== Source material ==

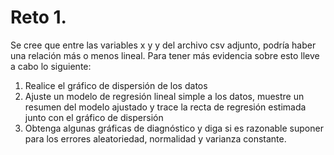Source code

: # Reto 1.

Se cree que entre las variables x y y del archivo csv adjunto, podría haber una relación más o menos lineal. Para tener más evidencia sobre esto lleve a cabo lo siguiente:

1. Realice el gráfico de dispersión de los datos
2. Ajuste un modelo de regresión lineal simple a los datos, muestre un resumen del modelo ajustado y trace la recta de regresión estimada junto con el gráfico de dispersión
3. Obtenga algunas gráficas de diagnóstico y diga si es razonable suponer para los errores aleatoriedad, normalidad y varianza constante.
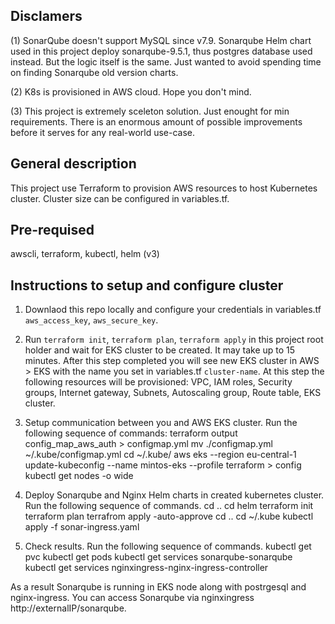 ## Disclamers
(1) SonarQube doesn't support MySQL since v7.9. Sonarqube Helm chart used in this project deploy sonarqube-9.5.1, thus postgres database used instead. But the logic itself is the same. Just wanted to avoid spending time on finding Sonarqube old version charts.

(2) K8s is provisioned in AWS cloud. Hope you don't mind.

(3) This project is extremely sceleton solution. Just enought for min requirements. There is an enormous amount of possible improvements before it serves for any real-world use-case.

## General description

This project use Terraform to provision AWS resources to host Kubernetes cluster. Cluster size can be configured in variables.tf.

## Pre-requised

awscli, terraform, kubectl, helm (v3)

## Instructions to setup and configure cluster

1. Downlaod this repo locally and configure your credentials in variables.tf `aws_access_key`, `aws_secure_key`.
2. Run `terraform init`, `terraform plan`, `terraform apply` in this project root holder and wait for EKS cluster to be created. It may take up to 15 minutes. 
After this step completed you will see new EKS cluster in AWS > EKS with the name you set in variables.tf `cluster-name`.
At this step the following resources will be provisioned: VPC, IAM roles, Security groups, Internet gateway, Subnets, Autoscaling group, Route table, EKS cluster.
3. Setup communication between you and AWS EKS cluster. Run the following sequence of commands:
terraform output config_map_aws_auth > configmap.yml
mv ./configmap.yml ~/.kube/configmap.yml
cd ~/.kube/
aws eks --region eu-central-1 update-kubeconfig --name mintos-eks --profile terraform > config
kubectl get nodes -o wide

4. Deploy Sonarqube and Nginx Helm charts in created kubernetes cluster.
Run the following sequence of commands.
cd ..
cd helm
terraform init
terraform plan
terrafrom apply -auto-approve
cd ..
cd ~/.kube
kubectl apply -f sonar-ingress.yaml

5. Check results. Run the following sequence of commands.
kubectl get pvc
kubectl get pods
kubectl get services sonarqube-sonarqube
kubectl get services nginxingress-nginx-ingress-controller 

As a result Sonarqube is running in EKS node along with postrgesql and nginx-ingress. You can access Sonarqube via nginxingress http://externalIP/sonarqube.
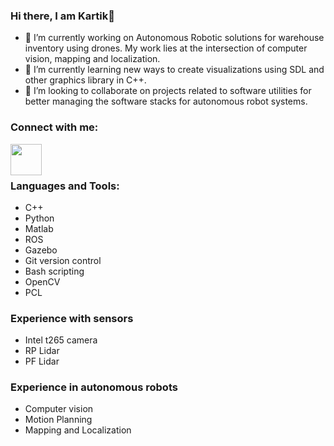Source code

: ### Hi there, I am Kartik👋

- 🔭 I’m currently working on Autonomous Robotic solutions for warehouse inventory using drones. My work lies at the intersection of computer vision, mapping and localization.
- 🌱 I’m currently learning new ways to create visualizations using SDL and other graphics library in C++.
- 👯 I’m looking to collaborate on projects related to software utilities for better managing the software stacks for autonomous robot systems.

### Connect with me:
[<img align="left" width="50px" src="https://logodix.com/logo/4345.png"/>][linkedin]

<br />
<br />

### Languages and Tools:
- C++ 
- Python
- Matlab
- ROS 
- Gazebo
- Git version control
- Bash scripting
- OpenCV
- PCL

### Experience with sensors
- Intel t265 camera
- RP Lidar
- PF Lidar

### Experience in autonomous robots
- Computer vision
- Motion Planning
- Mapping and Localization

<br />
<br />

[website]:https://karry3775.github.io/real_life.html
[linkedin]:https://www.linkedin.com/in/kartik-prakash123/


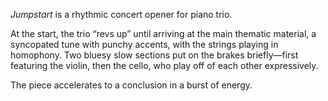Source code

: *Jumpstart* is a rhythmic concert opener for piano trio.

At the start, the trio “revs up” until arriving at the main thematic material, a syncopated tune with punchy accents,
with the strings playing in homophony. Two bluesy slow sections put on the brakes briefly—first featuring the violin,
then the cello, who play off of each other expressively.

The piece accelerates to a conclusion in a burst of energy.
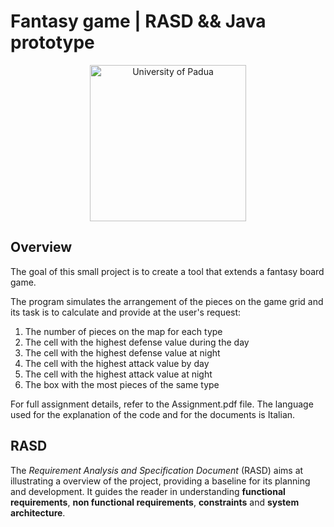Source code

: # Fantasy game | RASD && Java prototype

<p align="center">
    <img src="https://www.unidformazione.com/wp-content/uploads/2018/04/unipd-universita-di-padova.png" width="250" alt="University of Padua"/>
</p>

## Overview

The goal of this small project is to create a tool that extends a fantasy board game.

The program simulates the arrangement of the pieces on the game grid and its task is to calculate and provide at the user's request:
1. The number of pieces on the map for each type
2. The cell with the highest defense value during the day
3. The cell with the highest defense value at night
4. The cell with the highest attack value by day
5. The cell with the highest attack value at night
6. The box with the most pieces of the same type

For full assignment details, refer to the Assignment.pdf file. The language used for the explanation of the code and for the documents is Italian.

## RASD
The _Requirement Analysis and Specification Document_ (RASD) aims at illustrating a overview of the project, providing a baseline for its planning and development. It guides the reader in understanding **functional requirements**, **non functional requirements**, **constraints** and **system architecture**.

===
== Source material ==

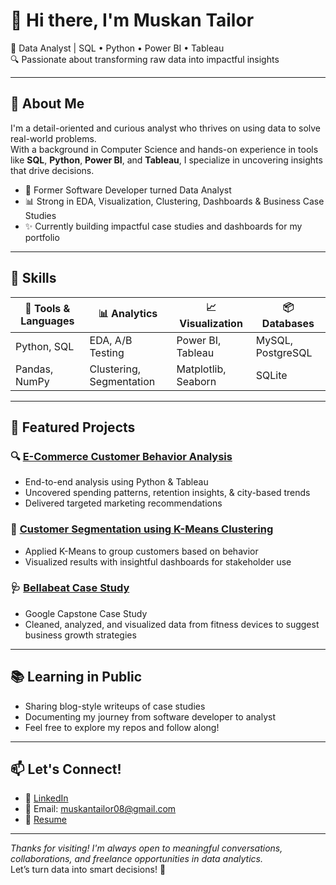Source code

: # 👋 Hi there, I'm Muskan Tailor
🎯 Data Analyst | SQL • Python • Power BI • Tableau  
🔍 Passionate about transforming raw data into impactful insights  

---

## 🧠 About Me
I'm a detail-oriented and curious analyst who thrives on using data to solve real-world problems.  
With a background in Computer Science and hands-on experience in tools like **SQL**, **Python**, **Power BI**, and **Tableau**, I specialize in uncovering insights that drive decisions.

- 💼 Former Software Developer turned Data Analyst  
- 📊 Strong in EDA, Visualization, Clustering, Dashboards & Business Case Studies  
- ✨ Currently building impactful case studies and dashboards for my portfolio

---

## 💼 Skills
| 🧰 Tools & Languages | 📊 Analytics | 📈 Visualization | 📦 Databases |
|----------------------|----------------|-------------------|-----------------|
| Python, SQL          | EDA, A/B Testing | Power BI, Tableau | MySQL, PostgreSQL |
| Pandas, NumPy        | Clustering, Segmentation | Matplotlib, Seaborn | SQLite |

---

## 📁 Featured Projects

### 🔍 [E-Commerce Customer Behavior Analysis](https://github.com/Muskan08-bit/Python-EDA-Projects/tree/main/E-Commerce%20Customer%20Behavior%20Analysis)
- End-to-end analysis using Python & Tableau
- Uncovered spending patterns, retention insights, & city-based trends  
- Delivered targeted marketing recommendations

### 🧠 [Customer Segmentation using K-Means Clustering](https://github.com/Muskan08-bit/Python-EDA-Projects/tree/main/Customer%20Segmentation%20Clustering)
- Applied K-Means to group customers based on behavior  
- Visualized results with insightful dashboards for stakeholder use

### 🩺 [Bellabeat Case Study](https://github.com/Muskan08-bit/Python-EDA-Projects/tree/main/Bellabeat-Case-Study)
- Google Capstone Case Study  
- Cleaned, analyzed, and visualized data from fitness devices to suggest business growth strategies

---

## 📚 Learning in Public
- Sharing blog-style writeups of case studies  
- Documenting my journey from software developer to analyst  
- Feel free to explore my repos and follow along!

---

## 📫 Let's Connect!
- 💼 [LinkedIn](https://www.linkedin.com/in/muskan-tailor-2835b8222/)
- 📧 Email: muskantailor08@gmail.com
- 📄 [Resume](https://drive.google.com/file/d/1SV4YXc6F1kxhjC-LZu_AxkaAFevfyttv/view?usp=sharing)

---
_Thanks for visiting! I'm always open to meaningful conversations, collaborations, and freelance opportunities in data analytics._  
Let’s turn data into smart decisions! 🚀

===

### The problem
Every line above in which the word "Tableau" is present must be copied into the answer.

### Output for this task
🎯 Data Analyst | SQL • Python • Power BI • Tableau  
With a background in Computer Science and hands-on experience in tools like **SQL**, **Python**, **Power BI**, and **Tableau**, I specialize in uncovering insights that drive decisions.
| Python, SQL          | EDA, A/B Testing | Power BI, Tableau | MySQL, PostgreSQL |
- End-to-end analysis using Python & Tableau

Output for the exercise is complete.